RIP Pez. You just got sharktopussed. You shall no longer be able to grab random people's asses mid-hug. Or just be generically creepy and weird. And the word shall be a poorer place because of it.
But it would appear that the person who I have described as going to be a main character eventually is gonna duy. Because they keep showing him getting sharktopussed in the lead up to Josh Gates' blatherings. Also, in what sick and twisted world did I decide that "duy" was an appropriate spelling for "die"? Man, I am really slipping. Just had to leave it in there for the sheer absurdity of the misspelling. Not even close.
Way to go random rich guy on boat: Just saw 3 douchebags on jet-skis et by the shartopus. And just goes back to his fishin'. Actually, never mind. Can't really blame him for that. Except for the whole him being a douchebag himself before.
Also, it would appear that one of those scoops that you see in the bulk foods aisle of supermarkets is not the ideal tool for scooping chum. Especially when its really liquidious.
Also, dear not that attractive woman: please just get eaten already. You're annoying.
And it looks like the Syfy Channel's kept up its awesomeness at naming movies. Next week's is called Monsterwolf. Sounds... uh... awesome?
Also, Mr. Evil is kinda a douche.
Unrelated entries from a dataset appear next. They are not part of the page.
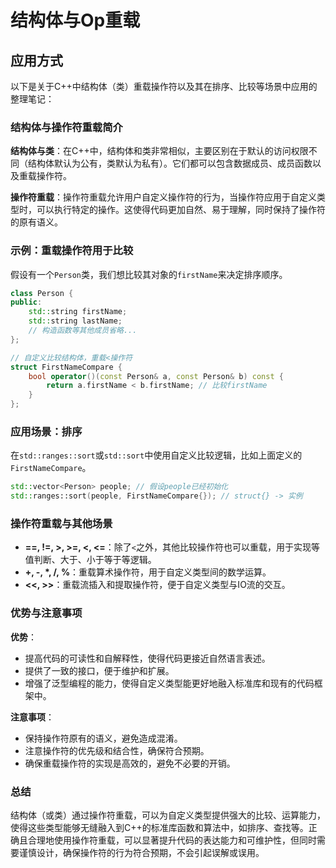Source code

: # 结构体与Op重载

## 应用方式
以下是关于C++中结构体（类）重载操作符以及其在排序、比较等场景中应用的整理笔记：

### 结构体与操作符重载简介

**结构体与类**：在C++中，结构体和类非常相似，主要区别在于默认的访问权限不同（结构体默认为公有，类默认为私有）。它们都可以包含数据成员、成员函数以及重载操作符。

**操作符重载**：操作符重载允许用户自定义操作符的行为，当操作符应用于自定义类型时，可以执行特定的操作。这使得代码更加自然、易于理解，同时保持了操作符的原有语义。

### 示例：重载操作符用于比较

假设有一个`Person`类，我们想比较其对象的`firstName`来决定排序顺序。

```c++
class Person {
public:
    std::string firstName;
    std::string lastName;
    // 构造函数等其他成员省略...
};

// 自定义比较结构体，重载<操作符
struct FirstNameCompare {
    bool operator()(const Person& a, const Person& b) const {
        return a.firstName < b.firstName; // 比较firstName
    }
};
```

### 应用场景：排序

在`std::ranges::sort`或`std::sort`中使用自定义比较逻辑，比如上面定义的`FirstNameCompare`。

```c++
std::vector<Person> people; // 假设people已经初始化
std::ranges::sort(people, FirstNameCompare{}); // struct{} -> 实例
```

### 操作符重载与其他场景

- **==, !=, >, >=, <, <=**：除了`<`之外，其他比较操作符也可以重载，用于实现等值判断、大于、小于等于等逻辑。
- **+, -, *, /, %**：重载算术操作符，用于自定义类型间的数学运算。
- **<<, >>**：重载流插入和提取操作符，便于自定义类型与IO流的交互。

### 优势与注意事项

**优势**：
- 提高代码的可读性和自解释性，使得代码更接近自然语言表述。
- 提供了一致的接口，便于维护和扩展。
- 增强了泛型编程的能力，使得自定义类型能更好地融入标准库和现有的代码框架中。

**注意事项**：
- 保持操作符原有的语义，避免造成混淆。
- 注意操作符的优先级和结合性，确保符合预期。
- 确保重载操作符的实现是高效的，避免不必要的开销。

### 总结

结构体（或类）通过操作符重载，可以为自定义类型提供强大的比较、运算能力，使得这些类型能够无缝融入到C++的标准库函数和算法中，如排序、查找等。正确且合理地使用操作符重载，可以显著提升代码的表达能力和可维护性，但同时需要谨慎设计，确保操作符的行为符合预期，不会引起误解或误用。
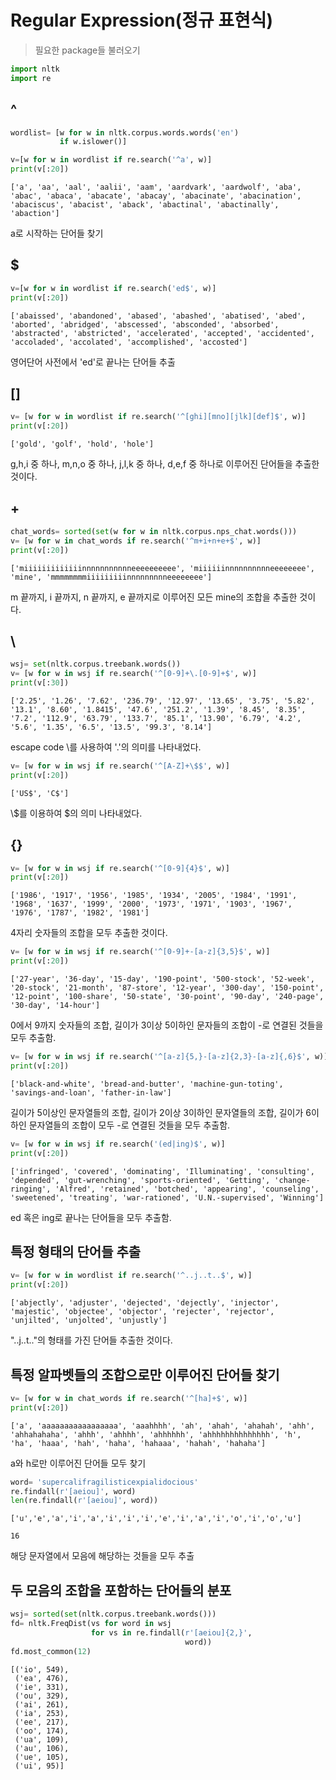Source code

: # Regular Expression(정규 표현식)

> 필요한 package들 불러오기

```python
import nltk
import re
```

## ^

```python
wordlist= [w for w in nltk.corpus.words.words('en')
           if w.islower()]

v=[w for w in wordlist if re.search('^a', w)]
print(v[:20])
```

```
['a', 'aa', 'aal', 'aalii', 'aam', 'aardvark', 'aardwolf', 'aba', 'abac', 'abaca', 'abacate', 'abacay', 'abacinate', 'abacination', 'abaciscus', 'abacist', 'aback', 'abactinal', 'abactinally', 'abaction']
```

a로 시작하는 단어들 찾기



## $

```python
v=[w for w in wordlist if re.search('ed$', w)]
print(v[:20])
```

```
['abaissed', 'abandoned', 'abased', 'abashed', 'abatised', 'abed', 'aborted', 'abridged', 'abscessed', 'absconded', 'absorbed', 'abstracted', 'abstricted', 'accelerated', 'accepted', 'accidented', 'accoladed', 'accolated', 'accomplished', 'accosted']
```

영어단어 사전에서 'ed'로 끝나는 단어들 추출



## []

```python
v= [w for w in wordlist if re.search('^[ghi][mno][jlk][def]$', w)]
print(v[:20])
```

```
['gold', 'golf', 'hold', 'hole']
```

g,h,i 중 하나, m,n,o 중 하나, j,l,k 중 하나, d,e,f 중 하나로 이루어진 단어들을 추출한 것이다.



## +

```python
chat_words= sorted(set(w for w in nltk.corpus.nps_chat.words()))
v= [w for w in chat_words if re.search('^m+i+n+e+$', w)]
print(v[:20])
```

```
['miiiiiiiiiiiiinnnnnnnnnnneeeeeeeeee', 'miiiiiinnnnnnnnnneeeeeeee', 'mine', 'mmmmmmmmiiiiiiiiinnnnnnnnneeeeeeee']
```

m 끝까지, i 끝까지, n 끝까지, e 끝까지로 이루어진 모든 mine의 조합을 추출한 것이다.



## \

```python
wsj= set(nltk.corpus.treebank.words())
v= [w for w in wsj if re.search('^[0-9]+\.[0-9]+$', w)]
print(v[:30])
```

```
['2.25', '1.26', '7.62', '236.79', '12.97', '13.65', '3.75', '5.82', '13.1', '8.60', '1.8415', '47.6', '251.2', '1.39', '8.45', '8.35', '7.2', '112.9', '63.79', '133.7', '85.1', '13.90', '6.79', '4.2', '5.6', '1.35', '6.5', '13.5', '99.3', '8.14']
```

escape code \를 사용하여 '.'의 의미를 나타내었다.



```python
v= [w for w in wsj if re.search('^[A-Z]+\$$', w)]
print(v[:20])
```

```
['US$', 'C$']
```

\\$를 이용하여 $의 의미 나타내었다.



## {}

```python
v= [w for w in wsj if re.search('^[0-9]{4}$', w)]
print(v[:20])
```

```
['1986', '1917', '1956', '1985', '1934', '2005', '1984', '1991', '1968', '1637', '1999', '2000', '1973', '1971', '1903', '1967', '1976', '1787', '1982', '1981']
```

4자리 숫자들의 조합을 모두 추출한 것이다.



```python
v= [w for w in wsj if re.search('^[0-9]+-[a-z]{3,5}$', w)]
print(v[:20])
```

```
['27-year', '36-day', '15-day', '190-point', '500-stock', '52-week', '20-stock', '21-month', '87-store', '12-year', '300-day', '150-point', '12-point', '100-share', '50-state', '30-point', '90-day', '240-page', '30-day', '14-hour']
```

0에서 9까지 숫자들의 조합, 길이가 3이상 5이하인 문자들의 조합이 -로 연결된 것들을 모두 추출함.



```python
v= [w for w in wsj if re.search('^[a-z]{5,}-[a-z]{2,3}-[a-z]{,6}$', w)]
print(v[:20])
```

```
['black-and-white', 'bread-and-butter', 'machine-gun-toting', 'savings-and-loan', 'father-in-law']
```

길이가  5이상인 문자열들의 조합, 길이가 2이상 3이하인 문자열들의 조합, 길이가 6이하인 문자열들의 조합이 모두 -로 연결된 것들을 모두 추출함.



```python
v= [w for w in wsj if re.search('(ed|ing)$', w)]
print(v[:20])
```

```
['infringed', 'covered', 'dominating', 'Illuminating', 'consulting', 'depended', 'gut-wrenching', 'sports-oriented', 'Getting', 'change-ringing', 'Alfred', 'retained', 'botched', 'appearing', 'counseling', 'sweetened', 'treating', 'war-rationed', 'U.N.-supervised', 'Winning']
```

ed 혹은 ing로 끝나는 단어들을 모두 추출함.



## 특정 형태의 단어들 추출

```python
v= [w for w in wordlist if re.search('^..j..t..$', w)]
print(v[:20])
```

```
['abjectly', 'adjuster', 'dejected', 'dejectly', 'injector', 'majestic', 'objectee', 'objector', 'rejecter', 'rejector', 'unjilted', 'unjolted', 'unjustly']
```

"..j..t.."의 형태를 가진 단어들 추출한 것이다.



## 특정 알파벳들의 조합으로만 이루어진 단어들 찾기

```python
v= [w for w in chat_words if re.search('^[ha]+$', w)]
print(v[:20])
```

```
['a', 'aaaaaaaaaaaaaaaaa', 'aaahhhh', 'ah', 'ahah', 'ahahah', 'ahh', 'ahhahahaha', 'ahhh', 'ahhhh', 'ahhhhhh', 'ahhhhhhhhhhhhhh', 'h', 'ha', 'haaa', 'hah', 'haha', 'hahaaa', 'hahah', 'hahaha']
```

a와 h로만 이루어진 단어들 모두 찾기



```python
word= 'supercalifragilisticexpialidocious'
re.findall(r'[aeiou]', word)
len(re.findall(r'[aeiou]', word))
```

```
['u','e','a','i','a','i','i','i','e','i','a','i','o','i','o','u']

16
```

해당 문자열에서 모음에 해당하는 것들을 모두 추출



## 두 모음의 조합을 포함하는 단어들의 분포

```python
wsj= sorted(set(nltk.corpus.treebank.words()))
fd= nltk.FreqDist(vs for word in wsj
                  for vs in re.findall(r'[aeiou]{2,}',
                                       word))
fd.most_common(12)
```

```
[('io', 549),
 ('ea', 476),
 ('ie', 331),
 ('ou', 329),
 ('ai', 261),
 ('ia', 253),
 ('ee', 217),
 ('oo', 174),
 ('ua', 109),
 ('au', 106),
 ('ue', 105),
 ('ui', 95)]
```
And we all know how much Dr. Sharktopus likes eating douchebags. Also, I've awarded Sharktopus an honorary doctorate, because he's significantly more awesome than Mr. Evil. But Dr. Sharktopus is significantly less drunk than Mr. Evil.
Apparently, as I have learned from Josh Gates' random blathering with random actor guy, and the director, it would appear that the director of this movie killed a hobo once.
Quickly actors! Jiggle those fake guns. We'll totally comp in the muzzle flashes later. It'll look realistic. I swear. Sincerly, the director!
Also, in the ongoing battle between Dr. Sharktopus and Mr. Evil, it would appear that Dr. Sharktopus is significantly less sharktopussed than Mr. Evil.
Also, Mexican Cameraman Guy has some awful teeth. And an annoying accent. And really dumb hair.
And one question that just hit me, now that I'm almost done with the movie: how does Dr. Sharktopus poo? You gotta imagine, he's gotta poo like a fiend, due to all the scantily clad women and douchebags he keeps eating.